Résumé
Selon une seconde hypothèse, la relation R qui fait de deux concepts privés (les dossiers mentaux de deux individus distincts) des instances du même concept partagé est tout simplement le fait que les deux dossiers se rapportent à la même chose. Cette hypothèse « référentialiste », que nous avons rejetée comme principe d’individualisation des concepts privés, se révèle beaucoup plus acceptable si on l’applique aux concepts partagés.

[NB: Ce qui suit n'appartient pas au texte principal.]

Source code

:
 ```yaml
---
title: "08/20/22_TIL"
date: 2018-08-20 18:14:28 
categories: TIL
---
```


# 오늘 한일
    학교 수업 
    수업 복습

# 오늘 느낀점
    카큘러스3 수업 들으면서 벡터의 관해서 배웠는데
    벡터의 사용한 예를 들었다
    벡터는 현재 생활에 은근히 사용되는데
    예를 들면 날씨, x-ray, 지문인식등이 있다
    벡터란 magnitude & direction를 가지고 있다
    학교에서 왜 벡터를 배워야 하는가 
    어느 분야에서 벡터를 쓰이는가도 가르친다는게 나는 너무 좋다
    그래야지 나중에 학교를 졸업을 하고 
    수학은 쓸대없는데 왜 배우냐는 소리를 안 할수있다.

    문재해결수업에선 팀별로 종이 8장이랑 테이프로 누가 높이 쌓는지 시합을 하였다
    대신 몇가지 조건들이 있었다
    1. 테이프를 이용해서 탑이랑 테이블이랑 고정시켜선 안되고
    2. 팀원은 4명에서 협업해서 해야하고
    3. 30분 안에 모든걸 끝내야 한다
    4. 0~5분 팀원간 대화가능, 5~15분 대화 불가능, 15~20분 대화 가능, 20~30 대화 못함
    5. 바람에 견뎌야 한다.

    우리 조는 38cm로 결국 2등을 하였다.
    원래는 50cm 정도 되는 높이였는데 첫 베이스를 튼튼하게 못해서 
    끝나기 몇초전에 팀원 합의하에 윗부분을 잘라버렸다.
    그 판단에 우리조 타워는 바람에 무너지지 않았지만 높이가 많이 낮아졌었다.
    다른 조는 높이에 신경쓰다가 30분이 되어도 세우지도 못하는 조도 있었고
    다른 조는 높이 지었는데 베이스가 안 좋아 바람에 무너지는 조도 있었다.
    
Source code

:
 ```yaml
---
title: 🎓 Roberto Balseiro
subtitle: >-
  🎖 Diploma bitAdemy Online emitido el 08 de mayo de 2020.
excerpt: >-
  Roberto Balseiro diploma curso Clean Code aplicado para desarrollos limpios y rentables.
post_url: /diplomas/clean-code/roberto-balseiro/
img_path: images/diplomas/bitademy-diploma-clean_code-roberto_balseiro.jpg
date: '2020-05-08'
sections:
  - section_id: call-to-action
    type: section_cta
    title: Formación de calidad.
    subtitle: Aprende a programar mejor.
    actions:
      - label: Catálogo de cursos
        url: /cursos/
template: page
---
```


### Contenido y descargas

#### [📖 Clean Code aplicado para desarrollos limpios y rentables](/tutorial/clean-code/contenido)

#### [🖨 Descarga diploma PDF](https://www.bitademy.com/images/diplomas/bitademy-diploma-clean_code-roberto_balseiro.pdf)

Selon cette hypothèse, il suffit, pour que deux sujets distincts puissent être dits partager un concept, que chacun de ces sujets possède un concept (un dossier mental) quelconque se rapportant à la même chose que celui de l’autre. Ou plus exactement : cela suffit dans les cas normaux.
Les cas normaux sont ceux où ce que j’appelle la norme strawsonienne est respectée. La norme strawsonienne demande qu’il y ait une correspondance bi-univoque entre les entités de l’environnement que le sujet se représente, et les dossiers mentaux au moyen desquels il se les représente. Elle implique que, quelle que soit l’entité représentée, un sujet rationnel doit se représenter cette entité à travers un et un seul dossier mental. Lorsque la norme strawsonienne n’est pas respectée par l’un des sujets candidats au partage conceptuel, le fait que les dossiers mentaux en jeu soient coréférentiels ne suffit plus à garantir le partage. Une condition supplémentaire doit alors être remplie : il faut que le contenu des concepts soit suffisamment semblable dans les deux cas.
La norme strawsonienne, toutefois, n’est pas universellement acceptée. Il y a une conception rivale que j’ai moi-même défendue dans le passé et selon laquelle, lorsqu’un sujet se rend compte que deux dossiers mentaux coréfèrent, il doit non pas fusionner les deux dossiers mais les « lier » de façon que l’information puisse circuler librement entre eux. L’existence d’une pluralité de dossiers coréférentiels n’est pas forcément une erreur, selon cette conception rivale, mais peut traduire simplement le fait que l’objet unique auquel les dossiers en question font référence nous apparaît sous des perspectives distinctes qui sont tout autant légitimes l’une que l’autre. Les concepts indexicaux incorporent de telles perspectives contextuellement changeantes. Les dossiers mentaux correspondants, parce qu’ils sont fondés sur une certaine relation contextuelle à l’objet, sont des dossiers temporaires qui ne sont disponibles pour penser à un objet que tant que nous sommes dans cette relation avec lui. Quand la relation change (quand le contexte change), nous devons recourir à un autre dossier mental pour continuer de penser à l’objet.
Mais, comme beaucoup d’auteurs l’ont souligné, le changement de perspective sur l’objet qui se traduit par le remplacement d’une expression indexicale (« aujourd’hui ») par une autre (« hier ») n’affecte pas plus la stabilité du concept sous-jacent que ne le fait le changement de conception. Contrairement à ce que je soutenais antérieurement, la perspective indexicale n’entre pas en ligne de compte dans l’individualisation du concept, identifié au dossier mince. Elle relève du dossier épais, tout comme la conception. Or ce que la norme strawsonienne proscrit, à juste titre, c’est l’existence simultanée d’une pluralité de dossiers minces se rapportant au même objet.